# Controlling Props



## Catbert (Jul 20, 2007)

I plan on having the TCT and a leaping loafer in my yard this year, but I can't decide what to control them with. I'm not even sure what all the options are. I don't really want to have motion sensor because it might not get all the people that walk just out of reach of the sensor, yet I also do not want to have to sit there watching the props all night. Any information would be appreciated. Uh oh the stress, the stress


----------



## Death Master (Jul 1, 2007)

Ok, Now for a controller is a matter of what is available to you and what you feel comfortable doing, I use a lot of PLC control but thats out of the realm for a lot of people, there is also prop-1 a very good controller from the guys at EFX-TEK, and then there is the Pico boo, Key banger,I/O geek, Gilderfluke Mini Brick,Cowlacious Pet, Terror by Design, VSA, Midi, It all depends on what you want to do,how you want to do it ,and how much you are willing to pay,all are factors. You could also just use relays and timers to control your props. As for the sensors you could use a PIR, its got a lot of range and a lot of them are adjustable so you could get the people you might think that are out of reach of the sensor, and there are many other types of sensors you could use like microwave, ultrasonic, photo eye,proximity, floor mat, and many more. You have to figure out things like how far do I want to sense if someone is near and what you want your prop to do when it is trigged. Hope this doesn't stress you out more.


----------



## dave the dead (Jan 31, 2007)

Catbert said:


> I plan on having the TCT and a leaping loafer in my yard this year, but I can't decide what to control them with. I'm not even sure what all the options are. I don't really want to have motion sensor because it might not get all the people that walk just out of reach of the sensor, yet I also do not want to have to sit there watching the props all night. Any information would be appreciated. Uh oh the stress, the stress


The simplest way to trigger a prop and get the exact timing that you want is by a remote switch. I have my TCT (and other pneumatic props)on a remote that is sold for exterior lights (Xmas display, typically)....it just plugs in and you can press the remote button to trigger the prop......
I know this doesn't solve your issue of not wanting to sit there watching the props all night, but when you start seeing the reactions of the folks you are scaring it just doesn't seem to matter....


----------



## Hellspawn (Oct 13, 2006)

dave the dead said:


> The simplest way to trigger a prop and get the exact timing that you want is by a remote switch. I have my TCT (and other pneumatic props)on a remote that is sold for exterior lights (Xmas display, typically)....it just plugs in and you can press the remote button to trigger the prop......
> I know this doesn't solve your issue of not wanting to sit there watching the props all night, but when you start seeing the reactions of the folks you are scaring it just doesn't seem to matter....

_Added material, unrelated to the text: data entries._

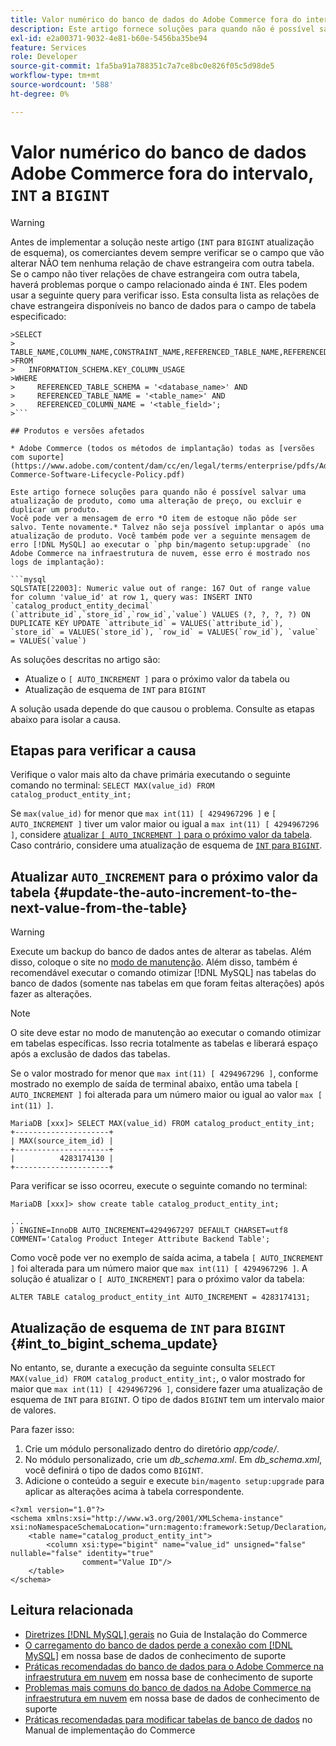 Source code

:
 ```yaml
---
title: Valor numérico do banco de dados do Adobe Commerce fora do intervalo, "INT" para "BIGINT"
description: Este artigo fornece soluções para quando não é possível salvar uma atualização de produto, como uma alteração de preço, ou excluir e duplicar um produto.
exl-id: e2a00371-9032-4e81-b60e-5456ba35be94
feature: Services
role: Developer
source-git-commit: 1fa5ba91a788351c7a7ce8bc0e826f05c5d98de5
workflow-type: tm+mt
source-wordcount: '588'
ht-degree: 0%

---
```


# Valor numérico do banco de dados Adobe Commerce fora do intervalo, `INT` a `BIGINT`

>[!WARNING]
>
>Antes de implementar a solução neste artigo (`INT` para `BIGINT` atualização de esquema), os comerciantes devem sempre verificar se o campo que vão alterar NÃO tem nenhuma relação de chave estrangeira com outra tabela. Se o campo não tiver relações de chave estrangeira com outra tabela, haverá problemas porque o campo relacionado ainda é `INT`. Eles podem usar a seguinte query para verificar isso. Esta consulta lista as relações de chave estrangeira disponíveis no banco de dados para o campo de tabela especificado:
>
```mysql
>SELECT 
>     TABLE_NAME,COLUMN_NAME,CONSTRAINT_NAME,REFERENCED_TABLE_NAME,REFERENCED_COLUMN_NAME
>FROM
>   INFORMATION_SCHEMA.KEY_COLUMN_USAGE
>WHERE
>     REFERENCED_TABLE_SCHEMA = '<database_name>' AND
>     REFERENCED_TABLE_NAME = '<table_name>' AND
>     REFERENCED_COLUMN_NAME = '<table_field>';
>```

## Produtos e versões afetados

* Adobe Commerce (todos os métodos de implantação) todas as [versões com suporte](https://www.adobe.com/content/dam/cc/en/legal/terms/enterprise/pdfs/Adobe-Commerce-Software-Lifecycle-Policy.pdf)

Este artigo fornece soluções para quando não é possível salvar uma atualização de produto, como uma alteração de preço, ou excluir e duplicar um produto.
Você pode ver a mensagem de erro *O item de estoque não pôde ser salvo. Tente novamente.* Talvez não seja possível implantar o após uma atualização de produto. Você também pode ver a seguinte mensagem de erro [!DNL MySQL] ao executar o `php bin/magento setup:upgrade` (no Adobe Commerce na infraestrutura de nuvem, esse erro é mostrado nos logs de implantação):

```mysql
SQLSTATE[22003]: Numeric value out of range: 167 Out of range value for column 'value_id' at row 1, query was: INSERT INTO `catalog_product_entity_decimal` (`attribute_id`,`store_id`,`row_id`,`value`) VALUES (?, ?, ?, ?) ON DUPLICATE KEY UPDATE `attribute_id` = VALUES(`attribute_id`), `store_id` = VALUES(`store_id`), `row_id` = VALUES(`row_id`), `value` = VALUES(`value`)
```

As soluções descritas no artigo são:
* Atualize o `[ AUTO_INCREMENT ]` para o próximo valor da tabela ou
* Atualização de esquema de `INT` para `BIGINT`

A solução usada depende do que causou o problema. Consulte as etapas abaixo para isolar a causa.

## Etapas para verificar a causa


Verifique o valor mais alto da chave primária executando o seguinte comando no terminal: `SELECT MAX(value_id) FROM catalog_product_entity_int;`

Se `max(value_id)` for menor que `max int(11) [ 4294967296 ]` e `[ AUTO_INCREMENT ]` tiver um valor maior ou igual a `max int(11) [ 4294967296 ]`, considere [atualizar `[ AUTO_INCREMENT ]` para o próximo valor da tabela](#update-the-auto-increment-to-the-next-value-from-the-table). Caso contrário, considere uma atualização de esquema de [`INT` para `BIGINT`](#int_to_bigint_schema_update).

## Atualizar `AUTO_INCREMENT` para o próximo valor da tabela {#update-the-auto-increment-to-the-next-value-from-the-table}

>[!WARNING]
>
>Execute um backup do banco de dados antes de alterar as tabelas. Além disso, coloque o site no [modo de manutenção](https://experienceleague.adobe.com/docs/commerce-operations/configuration-guide/setup/application-modes.html#maintenance-mode). Além disso, também é recomendável executar o comando otimizar [!DNL MySQL] nas tabelas do banco de dados (somente nas tabelas em que foram feitas alterações) após fazer as alterações.

>[!NOTE]
>
>O site deve estar no modo de manutenção ao executar o comando otimizar em tabelas específicas. Isso recria totalmente as tabelas e liberará espaço após a exclusão de dados das tabelas.

Se o valor mostrado for menor que `max int(11) [ 4294967296 ]`, conforme mostrado no exemplo de saída de terminal abaixo, então uma tabela `[ AUTO_INCREMENT ]` foi alterada para um número maior ou igual ao valor `max [ int(11) ]`.

```mariadb
MariaDB [xxx]> SELECT MAX(value_id) FROM catalog_product_entity_int;
+---------------------+
| MAX(source_item_id) |
+---------------------+
|          4283174130 |
+---------------------+
```

Para verificar se isso ocorreu, execute o seguinte comando no terminal:

```
MariaDB [xxx]> show create table catalog_product_entity_int;

...
) ENGINE=InnoDB AUTO_INCREMENT=4294967297 DEFAULT CHARSET=utf8 COMMENT='Catalog Product Integer Attribute Backend Table';
```

Como você pode ver no exemplo de saída acima, a tabela `[ AUTO_INCREMENT ]` foi alterada para um número maior que `max int(11) [ 4294967296 ]`. A solução é atualizar o `[ AUTO_INCREMENT]` para o próximo valor da tabela:

```
ALTER TABLE catalog_product_entity_int AUTO_INCREMENT = 4283174131;
```

## Atualização de esquema de `INT` para `BIGINT` {#int_to_bigint_schema_update}

No entanto, se, durante a execução da seguinte consulta `SELECT MAX(value_id) FROM catalog_product_entity_int;`, o valor mostrado for maior que `max int(11) [ 4294967296 ]`, considere fazer uma atualização de esquema de `INT` para `BIGINT`. O tipo de dados `BIGINT` tem um intervalo maior de valores.

Para fazer isso:

1. Crie um módulo personalizado dentro do diretório *app/code/*.
1. No módulo personalizado, crie um *db_schema.xml*. Em *db_schema.xml*, você definirá o tipo de dados como `BIGINT`.
1. Adicione o conteúdo a seguir e execute `bin/magento setup:upgrade` para aplicar as alterações acima à tabela correspondente.

```
<?xml version="1.0"?>
<schema xmlns:xsi="http://www.w3.org/2001/XMLSchema-instance" xsi:noNamespaceSchemaLocation="urn:magento:framework:Setup/Declaration/Schema/etc/schema.xsd">
    <table name="catalog_product_entity_int">
        <column xsi:type="bigint" name="value_id" unsigned="false" nullable="false" identity="true"
                comment="Value ID"/>
    </table>
</schema>
```


## Leitura relacionada

* [Diretrizes [!DNL MySQL] gerais](https://experienceleague.adobe.com/docs/commerce-operations/installation-guide/prerequisites/database-server/mysql.html) no Guia de Instalação do Commerce
* [O carregamento do banco de dados perde a conexão com [!DNL MySQL]](https://experienceleague.adobe.com/docs/commerce-knowledge-base/kb/troubleshooting/database/database-upload-loses-connection-to-mysql.html) em nossa base de dados de conhecimento de suporte
* [Práticas recomendadas do banco de dados para o Adobe Commerce na infraestrutura em nuvem](https://experienceleague.adobe.com/docs/commerce-knowledge-base/kb/best-practices/database/database-best-practices-for-magento-commerce-cloud.html) em nossa base de conhecimento de suporte
* [Problemas mais comuns do banco de dados na Adobe Commerce na infraestrutura em nuvem](https://experienceleague.adobe.com/docs/commerce-knowledge-base/kb/best-practices/database/most-common-database-issues-in-magento-commerce-cloud.html) em nossa base de dados de conhecimento de suporte
* [Práticas recomendadas para modificar tabelas de banco de dados](https://experienceleague.adobe.com/en/docs/commerce-operations/implementation-playbook/best-practices/development/modifying-core-and-third-party-tables#why-adobe-recommends-avoiding-modifications) no Manual de implementação do Commerce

I controlled my props this way last year, it worked out really well, except for the fact that our ToT's were few and far between, I left everything out and would go in the house to be with friends, come out a min or two later with the realization that I had missed a group.

If you had a steady stream of ToTs to keep you entertained, a remote works awesome, otherwise a mat switch or another one of the suggestions above would be better.


----------



## Catbert (Jul 20, 2007)

dave the dead said:


> The simplest way to trigger a prop and get the exact timing that you want is by a remote switch. I have my TCT (and other pneumatic props)on a remote that is sold for exterior lights (Xmas display, typically)....it just plugs in and you can press the remote button to trigger the prop......
> I know this doesn't solve your issue of not wanting to sit there watching the props all night, but when you start seeing the reactions of the folks you are scaring it just doesn't seem to matter....


Yeah, I decided to do that right after the first post, Sorry for not updating.


----------